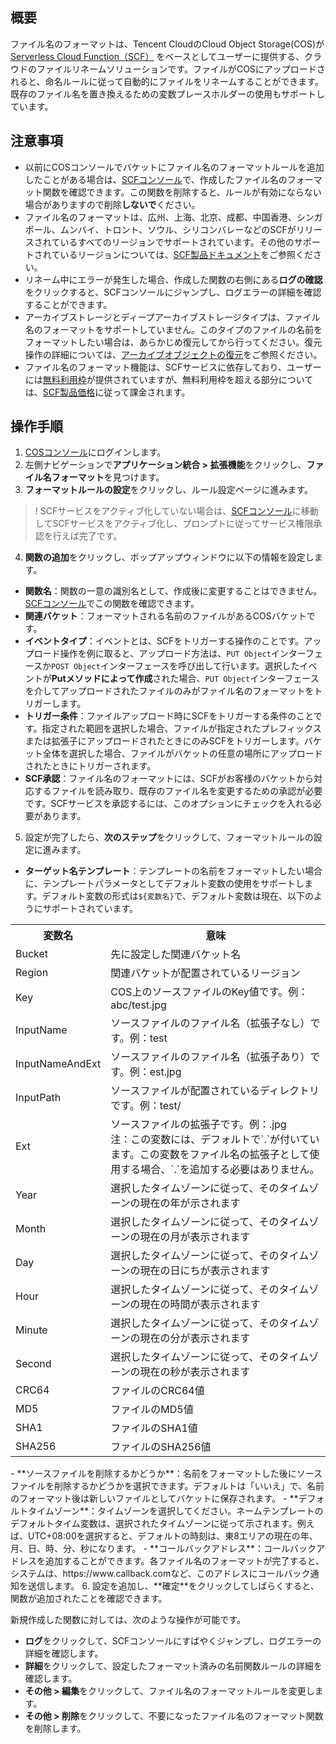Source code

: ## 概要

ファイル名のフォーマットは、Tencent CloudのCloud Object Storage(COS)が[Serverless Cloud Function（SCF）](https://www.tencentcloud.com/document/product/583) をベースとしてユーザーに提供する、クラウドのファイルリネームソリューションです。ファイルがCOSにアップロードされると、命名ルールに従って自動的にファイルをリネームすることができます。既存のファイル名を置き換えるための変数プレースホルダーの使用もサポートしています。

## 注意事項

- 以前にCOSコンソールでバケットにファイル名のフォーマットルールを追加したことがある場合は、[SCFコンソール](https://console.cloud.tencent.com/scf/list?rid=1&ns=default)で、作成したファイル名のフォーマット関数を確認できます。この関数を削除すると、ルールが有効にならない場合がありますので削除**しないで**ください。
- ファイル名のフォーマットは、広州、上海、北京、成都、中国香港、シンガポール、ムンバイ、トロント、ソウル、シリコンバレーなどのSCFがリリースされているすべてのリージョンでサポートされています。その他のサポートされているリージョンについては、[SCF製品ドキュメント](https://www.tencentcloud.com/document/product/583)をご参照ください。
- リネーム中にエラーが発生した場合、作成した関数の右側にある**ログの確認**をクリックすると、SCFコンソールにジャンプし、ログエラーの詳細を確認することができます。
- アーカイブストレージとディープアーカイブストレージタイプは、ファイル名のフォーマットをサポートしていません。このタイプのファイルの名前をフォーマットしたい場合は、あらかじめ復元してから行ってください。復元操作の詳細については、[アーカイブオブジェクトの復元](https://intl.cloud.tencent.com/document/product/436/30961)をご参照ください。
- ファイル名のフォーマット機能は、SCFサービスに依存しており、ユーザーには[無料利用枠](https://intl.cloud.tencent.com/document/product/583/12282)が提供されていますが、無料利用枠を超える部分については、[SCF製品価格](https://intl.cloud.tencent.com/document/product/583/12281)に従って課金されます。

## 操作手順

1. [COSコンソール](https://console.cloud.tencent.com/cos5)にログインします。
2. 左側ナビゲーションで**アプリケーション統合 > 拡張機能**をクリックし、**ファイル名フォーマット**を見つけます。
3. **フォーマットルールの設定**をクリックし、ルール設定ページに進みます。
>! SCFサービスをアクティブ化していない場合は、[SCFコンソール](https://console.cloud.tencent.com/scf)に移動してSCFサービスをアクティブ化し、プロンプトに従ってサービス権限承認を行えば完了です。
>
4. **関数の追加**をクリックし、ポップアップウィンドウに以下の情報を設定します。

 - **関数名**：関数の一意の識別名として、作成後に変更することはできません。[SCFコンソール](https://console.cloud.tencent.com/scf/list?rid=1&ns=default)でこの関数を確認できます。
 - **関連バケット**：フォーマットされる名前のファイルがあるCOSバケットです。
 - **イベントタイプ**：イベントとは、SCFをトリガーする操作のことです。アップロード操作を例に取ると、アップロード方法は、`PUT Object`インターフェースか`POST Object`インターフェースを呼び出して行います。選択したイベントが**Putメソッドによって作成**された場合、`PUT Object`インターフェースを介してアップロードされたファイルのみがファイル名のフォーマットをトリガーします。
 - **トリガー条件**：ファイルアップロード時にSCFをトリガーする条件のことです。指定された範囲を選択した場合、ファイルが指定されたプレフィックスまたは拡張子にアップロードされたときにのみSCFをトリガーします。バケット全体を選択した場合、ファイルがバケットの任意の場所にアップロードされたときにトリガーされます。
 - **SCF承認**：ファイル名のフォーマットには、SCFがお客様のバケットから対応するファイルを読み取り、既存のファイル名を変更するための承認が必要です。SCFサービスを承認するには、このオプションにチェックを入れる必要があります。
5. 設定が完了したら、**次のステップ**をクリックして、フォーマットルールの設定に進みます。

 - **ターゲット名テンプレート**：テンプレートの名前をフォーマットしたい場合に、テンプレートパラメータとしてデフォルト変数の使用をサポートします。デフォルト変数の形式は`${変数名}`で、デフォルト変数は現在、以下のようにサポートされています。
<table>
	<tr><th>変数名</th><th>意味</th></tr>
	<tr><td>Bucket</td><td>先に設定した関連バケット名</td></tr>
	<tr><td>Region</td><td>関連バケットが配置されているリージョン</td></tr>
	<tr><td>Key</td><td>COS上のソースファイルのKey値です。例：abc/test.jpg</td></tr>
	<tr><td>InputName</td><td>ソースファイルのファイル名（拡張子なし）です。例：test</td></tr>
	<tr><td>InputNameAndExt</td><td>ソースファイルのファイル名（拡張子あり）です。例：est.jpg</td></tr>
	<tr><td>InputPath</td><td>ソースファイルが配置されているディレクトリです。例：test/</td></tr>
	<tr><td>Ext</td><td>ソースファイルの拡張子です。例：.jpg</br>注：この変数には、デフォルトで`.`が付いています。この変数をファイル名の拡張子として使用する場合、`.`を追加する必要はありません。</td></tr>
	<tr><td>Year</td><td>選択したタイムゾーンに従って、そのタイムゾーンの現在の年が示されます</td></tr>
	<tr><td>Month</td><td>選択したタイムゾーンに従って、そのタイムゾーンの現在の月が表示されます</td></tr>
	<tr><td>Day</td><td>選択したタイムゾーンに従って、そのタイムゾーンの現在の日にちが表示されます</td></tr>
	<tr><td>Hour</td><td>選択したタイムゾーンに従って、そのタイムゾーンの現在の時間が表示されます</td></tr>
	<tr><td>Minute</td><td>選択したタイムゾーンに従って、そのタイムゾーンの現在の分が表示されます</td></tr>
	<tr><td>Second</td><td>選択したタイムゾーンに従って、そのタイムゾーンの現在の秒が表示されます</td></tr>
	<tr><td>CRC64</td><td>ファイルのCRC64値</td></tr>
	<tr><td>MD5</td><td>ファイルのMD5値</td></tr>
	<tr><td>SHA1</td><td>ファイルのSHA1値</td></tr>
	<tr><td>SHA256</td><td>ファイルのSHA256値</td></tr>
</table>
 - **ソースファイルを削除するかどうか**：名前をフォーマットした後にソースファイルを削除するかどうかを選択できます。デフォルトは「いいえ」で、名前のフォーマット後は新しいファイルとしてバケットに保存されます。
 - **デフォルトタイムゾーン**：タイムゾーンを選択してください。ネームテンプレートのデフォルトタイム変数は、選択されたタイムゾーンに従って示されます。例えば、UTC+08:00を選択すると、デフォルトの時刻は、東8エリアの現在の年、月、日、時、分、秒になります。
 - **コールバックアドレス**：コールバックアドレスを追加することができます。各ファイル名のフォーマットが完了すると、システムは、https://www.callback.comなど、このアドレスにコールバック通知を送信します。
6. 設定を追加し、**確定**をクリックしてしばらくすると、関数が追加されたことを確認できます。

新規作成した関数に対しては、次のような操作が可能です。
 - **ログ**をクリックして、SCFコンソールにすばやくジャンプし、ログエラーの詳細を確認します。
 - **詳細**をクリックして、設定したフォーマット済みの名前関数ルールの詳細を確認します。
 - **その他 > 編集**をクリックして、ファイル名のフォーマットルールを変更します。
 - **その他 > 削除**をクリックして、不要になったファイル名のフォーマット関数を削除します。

> Exercise goal
In the entries above, find the line with "<tr><td>Region" and the line with "<tr><td>Month<", then set down exactly those two and every line between them, nothing else.

> Answer
	<tr><td>Region</td><td>関連バケットが配置されているリージョン</td></tr>
	<tr><td>Key</td><td>COS上のソースファイルのKey値です。例：abc/test.jpg</td></tr>
	<tr><td>InputName</td><td>ソースファイルのファイル名（拡張子なし）です。例：test</td></tr>
	<tr><td>InputNameAndExt</td><td>ソースファイルのファイル名（拡張子あり）です。例：est.jpg</td></tr>
	<tr><td>InputPath</td><td>ソースファイルが配置されているディレクトリです。例：test/</td></tr>
	<tr><td>Ext</td><td>ソースファイルの拡張子です。例：.jpg</br>注：この変数には、デフォルトで`.`が付いています。この変数をファイル名の拡張子として使用する場合、`.`を追加する必要はありません。</td></tr>
	<tr><td>Year</td><td>選択したタイムゾーンに従って、そのタイムゾーンの現在の年が示されます</td></tr>
	<tr><td>Month</td><td>選択したタイムゾーンに従って、そのタイムゾーンの現在の月が表示されます</td></tr>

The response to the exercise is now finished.